OLDER KIDS:  The fascinating thing I have learned is that it doesn’t seem to change much as they grow- stress knocks years off their otherwise maturity level, though sometimes they do better at telling you what’s wrong.  Some coping distractions no longer appeal to my 17 year old, but I am trying to also teach things that they can carry with them.

So- feel free to mix and match as you find out what works….

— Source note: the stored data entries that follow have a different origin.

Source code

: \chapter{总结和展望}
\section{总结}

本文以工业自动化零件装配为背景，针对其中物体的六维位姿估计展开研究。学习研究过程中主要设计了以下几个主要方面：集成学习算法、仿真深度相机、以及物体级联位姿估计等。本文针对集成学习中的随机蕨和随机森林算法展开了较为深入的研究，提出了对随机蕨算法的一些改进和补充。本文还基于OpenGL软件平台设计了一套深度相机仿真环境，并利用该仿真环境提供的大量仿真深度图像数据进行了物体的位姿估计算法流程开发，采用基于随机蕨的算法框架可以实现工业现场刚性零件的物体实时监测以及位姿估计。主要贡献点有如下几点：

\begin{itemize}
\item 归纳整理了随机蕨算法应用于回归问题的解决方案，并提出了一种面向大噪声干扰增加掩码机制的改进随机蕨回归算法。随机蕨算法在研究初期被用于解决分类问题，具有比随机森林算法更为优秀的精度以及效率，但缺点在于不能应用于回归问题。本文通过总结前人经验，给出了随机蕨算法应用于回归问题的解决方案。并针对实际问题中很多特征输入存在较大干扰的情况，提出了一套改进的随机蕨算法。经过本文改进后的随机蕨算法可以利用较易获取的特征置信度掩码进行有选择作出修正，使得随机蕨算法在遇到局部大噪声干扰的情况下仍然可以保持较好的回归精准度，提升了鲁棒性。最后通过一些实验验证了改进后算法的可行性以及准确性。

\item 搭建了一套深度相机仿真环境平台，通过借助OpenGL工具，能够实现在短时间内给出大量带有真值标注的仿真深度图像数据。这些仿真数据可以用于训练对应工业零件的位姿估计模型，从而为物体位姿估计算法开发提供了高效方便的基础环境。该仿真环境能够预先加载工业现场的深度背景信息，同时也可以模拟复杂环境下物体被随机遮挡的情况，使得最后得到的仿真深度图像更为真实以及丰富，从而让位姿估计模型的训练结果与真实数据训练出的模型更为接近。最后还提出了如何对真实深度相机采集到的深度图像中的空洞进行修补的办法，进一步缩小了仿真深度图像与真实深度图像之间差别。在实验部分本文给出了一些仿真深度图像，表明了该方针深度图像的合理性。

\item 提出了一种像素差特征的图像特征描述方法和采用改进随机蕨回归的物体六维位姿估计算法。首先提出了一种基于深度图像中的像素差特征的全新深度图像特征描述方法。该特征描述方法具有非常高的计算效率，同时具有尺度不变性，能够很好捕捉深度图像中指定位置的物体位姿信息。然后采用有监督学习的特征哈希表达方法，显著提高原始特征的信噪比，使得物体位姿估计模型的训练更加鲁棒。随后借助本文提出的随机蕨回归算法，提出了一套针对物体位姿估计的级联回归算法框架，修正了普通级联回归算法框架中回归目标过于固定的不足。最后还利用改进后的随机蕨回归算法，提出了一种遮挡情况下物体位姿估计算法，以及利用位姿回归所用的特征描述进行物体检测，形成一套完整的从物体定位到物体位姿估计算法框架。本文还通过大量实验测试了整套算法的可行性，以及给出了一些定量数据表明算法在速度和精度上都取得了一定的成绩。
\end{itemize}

-Videos:  Veggie Tales, Pooh and Tigger Movies, the Liken series (from Deseret Book), old Gilligan’s Island movies, and some Disney’s have been the best videos for calming stress that I have found so far; pay attention to the kids reactions at your house and make your own list of first-line videos.
-Hand Puppets
-Helping someone else (really!)

(no coping mechanism is allowed if it bothers others = causing a fight does not sooth anyone…)
Quiet Time

-IPod and Earphones  (and the movies listed above)
-Sitting by the Dryer and reading or playing
-Puzzles and Tangrams
-hot bath or shower
-drawing and paper work (like origami and quilling)
-felt shapes on a flannel board (mosaic pictures)
-home-made falling sand in a shadow box frame
-running away to room is only allowed if it doesn’t fester into a sulk- so I require the door to be left open, and I’ll go in and help talk it out after a very short time, and leave only after the first smile reappears- then  they can play on their own all they want provided it doesn’t interfere with regular things like dinner and homework.  I also tell them that putting off dealing with the problem only makes it worse… this useful mantra works very well with homework, saying sorry, and all sorts of other matters.
-hugs… at all times and places.  My being willing to stop what I’m doing and hug as enveloping or as hard as they need seems to be an anchor in the storm for my kids.

tactile toys:

-pin-art toys and kaleidoscopes and slinkies
-buttons or beads jar
-waxed string (this one is great at church!)
-beans   –my sister never liked the mess of a sand box, and thought up a really clever alternative that worked even on her tiny budget.   She got a large, shallow plastic box (the kind that fits under a bed) and filled it with several bags of various colored dried beans.  It soothed little souls, and plastic dump trucks and shovels provided hours of little tike fun that she could sweep up easily and put back in the box.
-washing dishes by hand (for some kids)
-bread dough (pretzels) that they can shape  into creatures, then bake and eat.


-Prayer  (even for little ones)
-Gratitude (3 things every night that was good that day)
-Visualization.  At night we practice imagining that we are laying on a beach, and sending a wave of an ocean called relax from our toes, slowly moving thru every inch of our body till it gets to the head.  It should take at least several minutes to think your way to the neck, and then kiss them goodnight.

-They are old enough now, that during the day we are moving on to imagining all the stress brought to the lungs, and blown out in a slow, deep, breath- and captured in a big bubble that makes it float away.  This one is hard for the kids to imagine and do- and the results are not as instant as providing distractions- but as we keep it up, I am noticing that the results are deeper and more long-lasting, because it is giving them a feeling of being in control of themselves.

Well hope this helps- I’ll be the first to admit it’s a short list.  And I am still finding more, and more  stress factors for my kids as they grow up and have to handle the world at the higher social skills levels… but I keep adding more helps to my list as I hear of them, and I welcome ideas.